Reyhaneh Vaali
, Iraj Ahmadi, Fradin Sehati, Mina Ranjbaran, Marjan Nikbakhtzadeh
, Fatemeh Nabavizadeh, Abbas Zareei, Ghorbangol Ashabi
*
Abstract
Purpose: It seems that maternal intervention, which may involve epigenetic mechanisms, can affect cerebral ischemia in offspring. Metformin consumption by the mother activates the AMP-activated protein kinase (AMPK) pathway. Metformin has also induced the AMPK and protected neurons in cerebral ischemia.

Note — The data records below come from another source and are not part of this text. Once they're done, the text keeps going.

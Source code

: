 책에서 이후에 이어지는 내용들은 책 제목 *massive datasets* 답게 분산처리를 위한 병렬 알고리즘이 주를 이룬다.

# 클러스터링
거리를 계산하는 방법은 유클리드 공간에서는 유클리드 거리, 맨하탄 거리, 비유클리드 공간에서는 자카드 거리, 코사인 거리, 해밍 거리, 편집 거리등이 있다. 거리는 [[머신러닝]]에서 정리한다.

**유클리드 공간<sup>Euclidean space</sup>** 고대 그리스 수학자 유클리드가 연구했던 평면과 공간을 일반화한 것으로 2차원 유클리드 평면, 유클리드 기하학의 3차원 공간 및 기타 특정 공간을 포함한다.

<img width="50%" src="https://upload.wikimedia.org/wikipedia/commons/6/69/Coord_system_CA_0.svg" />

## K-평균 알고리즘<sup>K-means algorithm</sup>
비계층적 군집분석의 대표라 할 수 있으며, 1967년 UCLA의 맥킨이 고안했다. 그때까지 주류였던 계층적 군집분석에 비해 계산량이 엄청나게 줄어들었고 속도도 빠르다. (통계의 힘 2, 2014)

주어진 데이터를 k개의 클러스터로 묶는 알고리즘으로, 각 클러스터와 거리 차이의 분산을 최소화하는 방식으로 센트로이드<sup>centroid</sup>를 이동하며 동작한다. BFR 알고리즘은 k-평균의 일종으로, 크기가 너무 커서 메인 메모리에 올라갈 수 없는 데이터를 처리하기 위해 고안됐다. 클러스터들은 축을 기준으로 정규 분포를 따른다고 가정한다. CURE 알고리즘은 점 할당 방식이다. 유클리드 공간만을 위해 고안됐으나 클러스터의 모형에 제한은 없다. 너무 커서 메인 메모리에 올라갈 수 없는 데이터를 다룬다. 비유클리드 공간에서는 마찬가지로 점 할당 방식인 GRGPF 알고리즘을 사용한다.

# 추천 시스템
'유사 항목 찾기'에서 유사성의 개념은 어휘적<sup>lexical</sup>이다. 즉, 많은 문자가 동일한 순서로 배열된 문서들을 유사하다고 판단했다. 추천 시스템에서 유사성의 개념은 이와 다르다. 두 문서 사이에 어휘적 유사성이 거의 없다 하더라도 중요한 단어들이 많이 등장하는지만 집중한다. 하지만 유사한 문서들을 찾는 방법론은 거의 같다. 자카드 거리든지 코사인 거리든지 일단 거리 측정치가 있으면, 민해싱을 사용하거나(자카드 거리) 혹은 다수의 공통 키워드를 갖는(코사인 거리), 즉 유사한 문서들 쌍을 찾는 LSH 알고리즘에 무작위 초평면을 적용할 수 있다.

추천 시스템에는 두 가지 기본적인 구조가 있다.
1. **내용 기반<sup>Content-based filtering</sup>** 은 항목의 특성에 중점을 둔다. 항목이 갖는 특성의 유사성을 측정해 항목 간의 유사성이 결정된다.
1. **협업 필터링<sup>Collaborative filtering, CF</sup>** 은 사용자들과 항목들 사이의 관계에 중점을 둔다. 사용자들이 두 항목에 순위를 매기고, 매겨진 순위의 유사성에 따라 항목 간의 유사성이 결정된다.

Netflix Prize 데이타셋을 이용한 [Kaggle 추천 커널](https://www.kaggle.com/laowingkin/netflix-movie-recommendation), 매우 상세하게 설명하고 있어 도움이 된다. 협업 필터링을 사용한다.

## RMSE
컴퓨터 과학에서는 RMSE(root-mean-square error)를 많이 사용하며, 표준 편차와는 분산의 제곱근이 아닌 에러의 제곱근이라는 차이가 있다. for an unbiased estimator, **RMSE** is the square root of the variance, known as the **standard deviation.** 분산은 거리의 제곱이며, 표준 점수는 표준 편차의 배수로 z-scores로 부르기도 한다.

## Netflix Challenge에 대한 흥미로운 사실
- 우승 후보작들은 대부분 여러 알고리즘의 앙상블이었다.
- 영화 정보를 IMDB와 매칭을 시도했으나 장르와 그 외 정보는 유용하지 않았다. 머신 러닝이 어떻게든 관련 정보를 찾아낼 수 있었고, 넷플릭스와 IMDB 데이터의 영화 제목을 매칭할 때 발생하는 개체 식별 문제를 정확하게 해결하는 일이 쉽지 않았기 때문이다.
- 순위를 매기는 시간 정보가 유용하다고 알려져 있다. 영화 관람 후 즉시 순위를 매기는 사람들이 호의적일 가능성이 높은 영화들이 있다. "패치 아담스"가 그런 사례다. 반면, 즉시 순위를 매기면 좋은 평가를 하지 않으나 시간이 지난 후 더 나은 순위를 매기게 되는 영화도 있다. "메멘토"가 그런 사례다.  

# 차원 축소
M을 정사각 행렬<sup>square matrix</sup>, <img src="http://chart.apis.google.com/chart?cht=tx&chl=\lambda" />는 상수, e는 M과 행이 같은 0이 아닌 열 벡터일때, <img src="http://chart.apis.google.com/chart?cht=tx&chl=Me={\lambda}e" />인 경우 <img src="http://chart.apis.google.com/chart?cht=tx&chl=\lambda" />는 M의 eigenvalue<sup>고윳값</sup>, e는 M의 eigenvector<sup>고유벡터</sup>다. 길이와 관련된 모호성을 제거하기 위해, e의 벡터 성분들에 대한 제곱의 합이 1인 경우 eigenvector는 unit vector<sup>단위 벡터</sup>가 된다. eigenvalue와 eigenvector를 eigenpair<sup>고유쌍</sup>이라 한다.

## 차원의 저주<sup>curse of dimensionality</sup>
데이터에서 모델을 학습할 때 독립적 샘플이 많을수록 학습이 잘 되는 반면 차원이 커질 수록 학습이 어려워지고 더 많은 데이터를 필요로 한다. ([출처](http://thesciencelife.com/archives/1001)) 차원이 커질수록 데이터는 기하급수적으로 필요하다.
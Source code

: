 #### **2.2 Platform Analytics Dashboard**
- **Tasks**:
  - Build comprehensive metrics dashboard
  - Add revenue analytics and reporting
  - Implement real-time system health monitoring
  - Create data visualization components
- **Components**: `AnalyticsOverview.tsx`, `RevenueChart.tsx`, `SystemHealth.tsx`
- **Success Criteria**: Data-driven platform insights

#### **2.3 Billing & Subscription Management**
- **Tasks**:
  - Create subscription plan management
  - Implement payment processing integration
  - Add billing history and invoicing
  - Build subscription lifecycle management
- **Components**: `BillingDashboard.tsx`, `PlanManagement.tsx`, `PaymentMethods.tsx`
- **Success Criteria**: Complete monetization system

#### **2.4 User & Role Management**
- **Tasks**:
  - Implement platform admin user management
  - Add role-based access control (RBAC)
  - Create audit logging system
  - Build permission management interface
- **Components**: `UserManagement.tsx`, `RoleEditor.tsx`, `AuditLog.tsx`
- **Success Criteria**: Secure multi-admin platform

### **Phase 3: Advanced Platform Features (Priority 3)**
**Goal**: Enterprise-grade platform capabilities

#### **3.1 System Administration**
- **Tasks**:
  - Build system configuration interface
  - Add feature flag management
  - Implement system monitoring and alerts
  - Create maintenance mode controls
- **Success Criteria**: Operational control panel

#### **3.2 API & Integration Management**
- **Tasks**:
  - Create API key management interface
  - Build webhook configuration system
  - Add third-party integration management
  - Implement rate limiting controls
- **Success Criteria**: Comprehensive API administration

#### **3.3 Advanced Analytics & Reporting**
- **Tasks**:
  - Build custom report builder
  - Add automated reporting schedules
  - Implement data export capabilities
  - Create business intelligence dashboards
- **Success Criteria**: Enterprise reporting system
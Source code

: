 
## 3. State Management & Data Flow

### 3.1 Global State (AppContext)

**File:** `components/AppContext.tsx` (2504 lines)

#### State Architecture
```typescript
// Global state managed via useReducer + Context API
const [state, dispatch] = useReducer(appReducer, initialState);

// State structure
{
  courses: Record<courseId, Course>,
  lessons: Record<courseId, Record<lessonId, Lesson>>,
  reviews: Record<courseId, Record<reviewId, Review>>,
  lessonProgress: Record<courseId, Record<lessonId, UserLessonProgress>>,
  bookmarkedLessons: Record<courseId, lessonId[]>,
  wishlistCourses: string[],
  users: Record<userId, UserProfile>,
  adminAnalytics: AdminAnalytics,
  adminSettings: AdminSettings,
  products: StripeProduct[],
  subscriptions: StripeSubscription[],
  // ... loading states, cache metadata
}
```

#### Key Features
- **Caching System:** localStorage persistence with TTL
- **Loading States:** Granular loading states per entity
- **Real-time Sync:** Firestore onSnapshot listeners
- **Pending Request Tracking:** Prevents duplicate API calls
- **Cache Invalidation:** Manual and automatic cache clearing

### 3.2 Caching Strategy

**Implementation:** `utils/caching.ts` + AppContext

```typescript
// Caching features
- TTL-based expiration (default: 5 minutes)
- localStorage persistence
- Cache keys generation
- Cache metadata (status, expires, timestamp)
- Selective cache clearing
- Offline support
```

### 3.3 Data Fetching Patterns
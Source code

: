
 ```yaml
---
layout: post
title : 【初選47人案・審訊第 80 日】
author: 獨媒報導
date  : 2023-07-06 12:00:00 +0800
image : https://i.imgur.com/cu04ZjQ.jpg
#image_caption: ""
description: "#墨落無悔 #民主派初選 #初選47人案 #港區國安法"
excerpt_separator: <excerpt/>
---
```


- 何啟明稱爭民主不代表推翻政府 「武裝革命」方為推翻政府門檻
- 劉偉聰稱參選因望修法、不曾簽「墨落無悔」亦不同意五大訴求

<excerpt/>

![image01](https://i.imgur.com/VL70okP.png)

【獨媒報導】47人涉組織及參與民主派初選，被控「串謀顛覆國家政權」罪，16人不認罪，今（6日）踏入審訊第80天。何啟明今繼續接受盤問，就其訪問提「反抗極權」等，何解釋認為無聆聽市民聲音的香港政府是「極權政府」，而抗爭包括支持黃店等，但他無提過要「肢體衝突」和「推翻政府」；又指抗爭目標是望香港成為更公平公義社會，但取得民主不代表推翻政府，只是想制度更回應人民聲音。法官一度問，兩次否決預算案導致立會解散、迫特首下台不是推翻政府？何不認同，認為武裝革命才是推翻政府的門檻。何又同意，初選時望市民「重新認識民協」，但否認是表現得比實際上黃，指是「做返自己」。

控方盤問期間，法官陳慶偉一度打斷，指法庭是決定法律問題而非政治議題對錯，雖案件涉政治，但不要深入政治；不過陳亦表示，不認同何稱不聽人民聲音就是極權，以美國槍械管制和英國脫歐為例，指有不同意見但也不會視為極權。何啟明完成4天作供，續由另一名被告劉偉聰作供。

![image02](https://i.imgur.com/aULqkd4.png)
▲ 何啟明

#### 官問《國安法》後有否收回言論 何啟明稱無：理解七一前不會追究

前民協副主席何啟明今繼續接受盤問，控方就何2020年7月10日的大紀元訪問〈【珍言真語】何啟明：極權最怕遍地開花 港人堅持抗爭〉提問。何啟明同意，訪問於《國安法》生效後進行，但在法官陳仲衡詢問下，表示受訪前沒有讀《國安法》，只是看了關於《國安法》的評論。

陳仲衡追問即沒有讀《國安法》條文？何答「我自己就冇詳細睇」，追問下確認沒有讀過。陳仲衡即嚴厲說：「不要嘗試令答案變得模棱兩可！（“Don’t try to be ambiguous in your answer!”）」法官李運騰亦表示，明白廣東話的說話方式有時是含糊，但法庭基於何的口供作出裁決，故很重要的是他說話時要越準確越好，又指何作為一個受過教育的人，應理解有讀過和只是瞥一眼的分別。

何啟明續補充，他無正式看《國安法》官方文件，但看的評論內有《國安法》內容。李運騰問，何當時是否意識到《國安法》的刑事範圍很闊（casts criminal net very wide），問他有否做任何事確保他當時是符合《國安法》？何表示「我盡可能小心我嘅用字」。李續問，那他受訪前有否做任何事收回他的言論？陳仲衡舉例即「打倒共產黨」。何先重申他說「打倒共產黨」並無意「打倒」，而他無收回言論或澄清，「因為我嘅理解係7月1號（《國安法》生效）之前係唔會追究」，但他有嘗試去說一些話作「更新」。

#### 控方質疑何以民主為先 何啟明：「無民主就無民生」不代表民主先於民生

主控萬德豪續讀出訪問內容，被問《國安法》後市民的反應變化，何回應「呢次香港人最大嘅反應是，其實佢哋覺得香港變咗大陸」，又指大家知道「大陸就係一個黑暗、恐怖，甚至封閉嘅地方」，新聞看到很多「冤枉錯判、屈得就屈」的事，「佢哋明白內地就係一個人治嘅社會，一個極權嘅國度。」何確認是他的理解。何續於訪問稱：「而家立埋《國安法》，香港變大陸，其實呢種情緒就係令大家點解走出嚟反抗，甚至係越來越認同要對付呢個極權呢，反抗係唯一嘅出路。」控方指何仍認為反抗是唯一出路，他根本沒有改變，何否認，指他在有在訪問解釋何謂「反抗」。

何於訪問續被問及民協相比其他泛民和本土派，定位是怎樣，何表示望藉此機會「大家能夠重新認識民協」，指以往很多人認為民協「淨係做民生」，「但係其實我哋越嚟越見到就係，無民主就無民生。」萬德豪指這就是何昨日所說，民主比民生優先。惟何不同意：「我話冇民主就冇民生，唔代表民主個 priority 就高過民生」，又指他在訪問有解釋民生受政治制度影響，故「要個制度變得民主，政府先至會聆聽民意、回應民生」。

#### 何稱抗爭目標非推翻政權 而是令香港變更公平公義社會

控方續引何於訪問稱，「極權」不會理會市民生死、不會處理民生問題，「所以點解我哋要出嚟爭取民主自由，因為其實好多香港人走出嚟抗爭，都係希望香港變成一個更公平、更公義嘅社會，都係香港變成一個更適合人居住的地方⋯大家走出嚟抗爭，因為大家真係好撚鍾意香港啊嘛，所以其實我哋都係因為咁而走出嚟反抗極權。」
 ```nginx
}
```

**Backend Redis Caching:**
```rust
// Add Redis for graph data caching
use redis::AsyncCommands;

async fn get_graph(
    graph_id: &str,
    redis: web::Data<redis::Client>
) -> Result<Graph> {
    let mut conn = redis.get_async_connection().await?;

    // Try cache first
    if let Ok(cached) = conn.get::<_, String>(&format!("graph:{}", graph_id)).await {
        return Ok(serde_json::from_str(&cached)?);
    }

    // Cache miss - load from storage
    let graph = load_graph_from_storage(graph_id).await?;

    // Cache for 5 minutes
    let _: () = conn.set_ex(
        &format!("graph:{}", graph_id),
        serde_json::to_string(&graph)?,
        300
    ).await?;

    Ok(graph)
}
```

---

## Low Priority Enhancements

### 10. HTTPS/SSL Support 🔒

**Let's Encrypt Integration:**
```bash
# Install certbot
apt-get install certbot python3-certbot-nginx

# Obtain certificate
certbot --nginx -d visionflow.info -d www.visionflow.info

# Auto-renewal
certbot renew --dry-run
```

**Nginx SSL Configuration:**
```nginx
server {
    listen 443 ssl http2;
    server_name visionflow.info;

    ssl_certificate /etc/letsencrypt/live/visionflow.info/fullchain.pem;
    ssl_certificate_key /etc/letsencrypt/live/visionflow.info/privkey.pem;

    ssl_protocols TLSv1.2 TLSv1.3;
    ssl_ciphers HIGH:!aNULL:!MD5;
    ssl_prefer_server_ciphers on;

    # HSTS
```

This study investigates the effect of maternal metformin administration, which activates the AMPK pathway, on cerebral ischemia in offspring Methods: Animals were separated into four groups: sham, 2-vessels occlusion (2VO), Met+2VO, Met+compound c (CC)+2VO. Female rats were administrated with metformin at a dose of 200 mg.kg-1 body weight for 2 weeks prior to mating. After the final metformin injection, each female rat was paired with an intact adult male to allow for mating. Sixty-days old offspring underwent cerebral ischemia and then memory-related tests were done. Results: Current data revealed that the neurological deficits score was reduced Met+2VO group (P<0.001), and the memory increased (P<0.001) in comparison to the 2VO. The Bcl-2/Bax ratio declined in the metformin group (P<0.001) while the Brain-Derived Neurotropic Factor (BDNF), c-fos, p-AMPK/AMPK ratio and Histone H3K9 acetylation in the hippocampus augmented significantly compared to the 2VO group (P<0.001). Conclusion: These findings indicated that the metformin intervention via AMPK activation could improve the movement disability, enhance spatial memory, increase neural plasticity, and augment the bioenergetics state and histone acetylation in the hippocampus of the offspring.